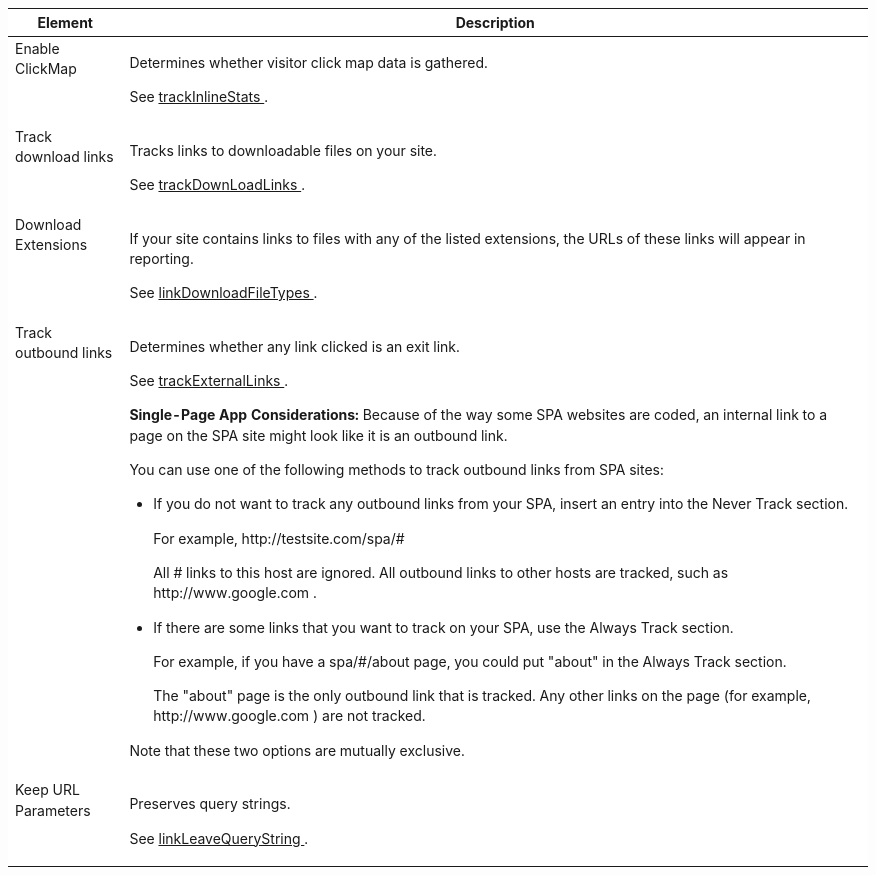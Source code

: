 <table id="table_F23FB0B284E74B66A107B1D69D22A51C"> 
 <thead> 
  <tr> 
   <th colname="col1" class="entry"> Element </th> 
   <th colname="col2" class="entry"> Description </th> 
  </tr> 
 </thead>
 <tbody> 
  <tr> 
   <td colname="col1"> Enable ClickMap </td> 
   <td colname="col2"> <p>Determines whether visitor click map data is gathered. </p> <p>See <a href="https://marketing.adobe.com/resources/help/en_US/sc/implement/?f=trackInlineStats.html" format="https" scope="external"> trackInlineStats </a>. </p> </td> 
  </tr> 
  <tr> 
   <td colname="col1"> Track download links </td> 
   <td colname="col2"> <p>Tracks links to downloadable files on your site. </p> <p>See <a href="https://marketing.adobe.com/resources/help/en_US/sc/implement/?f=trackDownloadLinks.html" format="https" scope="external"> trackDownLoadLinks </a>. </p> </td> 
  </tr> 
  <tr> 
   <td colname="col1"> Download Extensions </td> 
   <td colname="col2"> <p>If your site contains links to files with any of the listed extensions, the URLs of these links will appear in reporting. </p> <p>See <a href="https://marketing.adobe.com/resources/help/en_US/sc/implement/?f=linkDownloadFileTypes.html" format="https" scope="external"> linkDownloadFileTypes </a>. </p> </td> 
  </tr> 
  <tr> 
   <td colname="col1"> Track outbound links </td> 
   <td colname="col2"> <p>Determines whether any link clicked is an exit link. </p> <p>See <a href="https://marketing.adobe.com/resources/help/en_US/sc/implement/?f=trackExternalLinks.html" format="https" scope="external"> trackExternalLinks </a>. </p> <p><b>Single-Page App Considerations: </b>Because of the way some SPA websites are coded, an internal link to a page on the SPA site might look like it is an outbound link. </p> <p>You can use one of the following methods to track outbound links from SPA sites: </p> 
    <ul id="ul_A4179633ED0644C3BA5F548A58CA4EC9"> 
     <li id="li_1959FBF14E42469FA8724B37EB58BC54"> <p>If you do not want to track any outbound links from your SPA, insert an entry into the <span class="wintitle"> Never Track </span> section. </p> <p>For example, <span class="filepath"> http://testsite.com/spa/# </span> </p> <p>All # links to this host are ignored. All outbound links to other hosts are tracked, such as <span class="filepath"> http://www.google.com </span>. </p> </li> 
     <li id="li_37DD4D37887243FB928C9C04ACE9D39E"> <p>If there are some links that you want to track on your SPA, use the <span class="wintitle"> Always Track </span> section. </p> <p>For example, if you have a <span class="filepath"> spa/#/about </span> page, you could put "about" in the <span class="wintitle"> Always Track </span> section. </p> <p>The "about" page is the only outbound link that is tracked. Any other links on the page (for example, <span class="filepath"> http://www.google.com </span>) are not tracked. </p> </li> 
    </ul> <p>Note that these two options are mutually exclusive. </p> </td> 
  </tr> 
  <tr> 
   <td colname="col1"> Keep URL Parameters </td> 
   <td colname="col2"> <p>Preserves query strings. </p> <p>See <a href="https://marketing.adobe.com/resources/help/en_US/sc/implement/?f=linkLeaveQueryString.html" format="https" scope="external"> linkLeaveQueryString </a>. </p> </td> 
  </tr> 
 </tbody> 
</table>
==========
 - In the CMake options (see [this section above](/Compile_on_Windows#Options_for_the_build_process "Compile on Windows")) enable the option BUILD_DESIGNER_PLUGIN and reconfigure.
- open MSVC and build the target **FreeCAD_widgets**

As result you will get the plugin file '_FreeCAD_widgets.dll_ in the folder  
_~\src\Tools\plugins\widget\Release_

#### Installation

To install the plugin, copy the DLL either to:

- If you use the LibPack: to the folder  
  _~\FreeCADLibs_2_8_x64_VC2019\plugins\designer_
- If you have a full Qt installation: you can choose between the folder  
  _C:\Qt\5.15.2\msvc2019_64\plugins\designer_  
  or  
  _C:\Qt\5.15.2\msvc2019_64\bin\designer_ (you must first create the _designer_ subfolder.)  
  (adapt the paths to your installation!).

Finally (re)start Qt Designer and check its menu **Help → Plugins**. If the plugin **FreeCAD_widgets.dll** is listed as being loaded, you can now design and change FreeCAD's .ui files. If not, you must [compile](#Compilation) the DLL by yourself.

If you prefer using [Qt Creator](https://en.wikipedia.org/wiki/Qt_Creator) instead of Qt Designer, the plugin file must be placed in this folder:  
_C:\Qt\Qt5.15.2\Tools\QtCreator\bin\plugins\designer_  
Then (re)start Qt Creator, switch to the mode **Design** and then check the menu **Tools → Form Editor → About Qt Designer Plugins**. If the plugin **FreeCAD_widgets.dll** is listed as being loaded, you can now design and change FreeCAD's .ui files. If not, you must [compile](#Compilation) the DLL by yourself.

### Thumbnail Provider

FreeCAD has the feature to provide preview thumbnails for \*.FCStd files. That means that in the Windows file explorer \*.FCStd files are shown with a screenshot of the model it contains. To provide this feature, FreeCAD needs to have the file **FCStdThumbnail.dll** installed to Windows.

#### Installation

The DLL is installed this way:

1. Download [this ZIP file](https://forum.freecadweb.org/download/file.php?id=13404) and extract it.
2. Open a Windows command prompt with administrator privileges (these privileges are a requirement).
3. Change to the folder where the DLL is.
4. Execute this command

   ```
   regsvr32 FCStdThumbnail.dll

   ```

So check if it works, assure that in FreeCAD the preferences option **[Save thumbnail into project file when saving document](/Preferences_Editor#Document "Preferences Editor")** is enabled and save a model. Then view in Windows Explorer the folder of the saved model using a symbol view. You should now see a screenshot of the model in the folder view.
==========
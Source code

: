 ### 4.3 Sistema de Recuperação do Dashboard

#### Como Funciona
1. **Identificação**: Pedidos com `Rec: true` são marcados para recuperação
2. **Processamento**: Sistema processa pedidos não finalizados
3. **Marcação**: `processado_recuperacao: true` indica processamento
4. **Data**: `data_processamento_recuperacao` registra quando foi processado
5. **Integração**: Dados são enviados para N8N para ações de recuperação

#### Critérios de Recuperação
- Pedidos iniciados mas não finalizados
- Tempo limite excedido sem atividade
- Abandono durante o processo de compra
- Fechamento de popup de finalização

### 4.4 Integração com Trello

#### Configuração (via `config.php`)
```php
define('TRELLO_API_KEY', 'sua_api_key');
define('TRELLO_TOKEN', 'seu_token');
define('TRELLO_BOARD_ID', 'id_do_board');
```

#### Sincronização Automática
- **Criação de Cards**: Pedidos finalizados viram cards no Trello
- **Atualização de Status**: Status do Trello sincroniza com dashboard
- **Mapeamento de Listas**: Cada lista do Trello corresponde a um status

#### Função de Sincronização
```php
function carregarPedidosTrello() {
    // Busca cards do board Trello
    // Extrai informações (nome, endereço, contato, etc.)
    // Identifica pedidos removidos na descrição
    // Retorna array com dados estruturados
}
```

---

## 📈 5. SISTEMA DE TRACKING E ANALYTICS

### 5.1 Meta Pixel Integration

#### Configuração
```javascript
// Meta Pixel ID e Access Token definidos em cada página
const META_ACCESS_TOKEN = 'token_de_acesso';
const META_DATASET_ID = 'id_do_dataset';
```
==========
Find the word "table" in the entries, and copy every line it shows up in.

: <table id="table_F23FB0B284E74B66A107B1D69D22A51C"> 
</table>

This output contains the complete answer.